Task statement:
Filter the records below for the word "user". Copy each line that holds it.

Source texts of formatted documents
►
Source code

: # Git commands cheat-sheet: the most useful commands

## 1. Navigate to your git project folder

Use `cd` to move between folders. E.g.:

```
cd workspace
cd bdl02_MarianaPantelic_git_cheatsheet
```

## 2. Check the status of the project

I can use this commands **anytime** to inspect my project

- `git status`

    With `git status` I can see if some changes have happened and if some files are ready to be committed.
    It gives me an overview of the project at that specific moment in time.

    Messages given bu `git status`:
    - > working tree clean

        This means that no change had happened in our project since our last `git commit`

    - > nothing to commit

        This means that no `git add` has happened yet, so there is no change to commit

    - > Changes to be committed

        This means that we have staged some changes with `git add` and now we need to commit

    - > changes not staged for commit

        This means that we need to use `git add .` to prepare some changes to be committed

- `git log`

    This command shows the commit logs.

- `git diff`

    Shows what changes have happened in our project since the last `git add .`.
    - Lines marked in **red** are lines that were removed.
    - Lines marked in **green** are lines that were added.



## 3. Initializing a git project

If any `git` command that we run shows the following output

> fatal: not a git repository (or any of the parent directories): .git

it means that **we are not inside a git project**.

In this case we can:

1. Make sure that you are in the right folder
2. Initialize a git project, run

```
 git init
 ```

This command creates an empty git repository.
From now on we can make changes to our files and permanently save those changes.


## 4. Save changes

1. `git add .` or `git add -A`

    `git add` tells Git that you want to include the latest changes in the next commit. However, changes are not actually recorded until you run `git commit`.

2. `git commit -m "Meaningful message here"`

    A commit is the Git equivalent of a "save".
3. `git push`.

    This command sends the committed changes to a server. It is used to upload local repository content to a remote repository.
◄
►
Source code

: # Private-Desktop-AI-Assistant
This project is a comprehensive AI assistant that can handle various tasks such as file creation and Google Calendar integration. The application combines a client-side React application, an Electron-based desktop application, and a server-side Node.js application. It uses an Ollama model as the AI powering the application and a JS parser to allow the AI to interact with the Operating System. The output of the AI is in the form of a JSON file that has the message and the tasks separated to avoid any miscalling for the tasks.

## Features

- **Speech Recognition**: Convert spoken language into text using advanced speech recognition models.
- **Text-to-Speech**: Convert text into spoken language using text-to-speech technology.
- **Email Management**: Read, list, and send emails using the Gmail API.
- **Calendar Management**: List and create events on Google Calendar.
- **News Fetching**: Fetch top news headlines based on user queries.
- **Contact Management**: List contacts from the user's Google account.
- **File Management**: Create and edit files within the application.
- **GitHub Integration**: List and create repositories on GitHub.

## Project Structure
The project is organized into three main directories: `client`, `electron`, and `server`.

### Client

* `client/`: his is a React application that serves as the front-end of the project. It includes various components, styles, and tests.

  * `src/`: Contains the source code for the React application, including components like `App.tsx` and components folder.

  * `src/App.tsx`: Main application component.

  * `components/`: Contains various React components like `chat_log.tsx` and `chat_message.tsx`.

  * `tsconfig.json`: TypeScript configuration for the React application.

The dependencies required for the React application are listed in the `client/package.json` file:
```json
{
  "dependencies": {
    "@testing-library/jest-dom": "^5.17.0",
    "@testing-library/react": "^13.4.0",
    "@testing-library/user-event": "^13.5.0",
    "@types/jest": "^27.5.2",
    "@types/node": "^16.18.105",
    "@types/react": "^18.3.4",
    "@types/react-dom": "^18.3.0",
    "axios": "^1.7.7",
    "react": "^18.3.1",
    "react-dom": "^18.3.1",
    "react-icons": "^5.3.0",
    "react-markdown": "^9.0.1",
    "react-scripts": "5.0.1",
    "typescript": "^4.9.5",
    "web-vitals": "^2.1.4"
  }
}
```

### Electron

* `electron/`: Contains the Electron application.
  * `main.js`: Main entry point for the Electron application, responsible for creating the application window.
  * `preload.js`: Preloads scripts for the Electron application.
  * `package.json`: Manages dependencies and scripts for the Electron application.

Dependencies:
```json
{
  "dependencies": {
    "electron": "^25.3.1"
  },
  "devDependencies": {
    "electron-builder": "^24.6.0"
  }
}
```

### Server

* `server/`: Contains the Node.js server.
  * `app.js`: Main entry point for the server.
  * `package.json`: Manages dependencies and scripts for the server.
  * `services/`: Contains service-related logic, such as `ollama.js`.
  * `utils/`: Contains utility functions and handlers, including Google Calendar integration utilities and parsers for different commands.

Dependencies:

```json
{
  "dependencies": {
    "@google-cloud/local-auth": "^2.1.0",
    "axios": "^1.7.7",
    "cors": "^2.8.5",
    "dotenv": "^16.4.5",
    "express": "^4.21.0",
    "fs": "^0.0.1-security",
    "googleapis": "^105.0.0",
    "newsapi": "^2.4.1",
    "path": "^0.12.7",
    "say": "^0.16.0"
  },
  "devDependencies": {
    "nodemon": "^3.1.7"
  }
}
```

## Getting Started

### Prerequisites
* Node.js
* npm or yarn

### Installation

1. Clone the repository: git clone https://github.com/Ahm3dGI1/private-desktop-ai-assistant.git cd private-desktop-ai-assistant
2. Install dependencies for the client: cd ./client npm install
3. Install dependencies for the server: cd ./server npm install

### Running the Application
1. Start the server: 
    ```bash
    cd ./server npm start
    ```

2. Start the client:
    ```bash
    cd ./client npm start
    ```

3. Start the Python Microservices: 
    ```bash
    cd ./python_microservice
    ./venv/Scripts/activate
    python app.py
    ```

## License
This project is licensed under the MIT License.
◄
Output for this exercise:
- **News Fetching**: Fetch top news headlines based on user queries.
- **Contact Management**: List contacts from the user's Google account.
    "@testing-library/user-event": "^13.5.0",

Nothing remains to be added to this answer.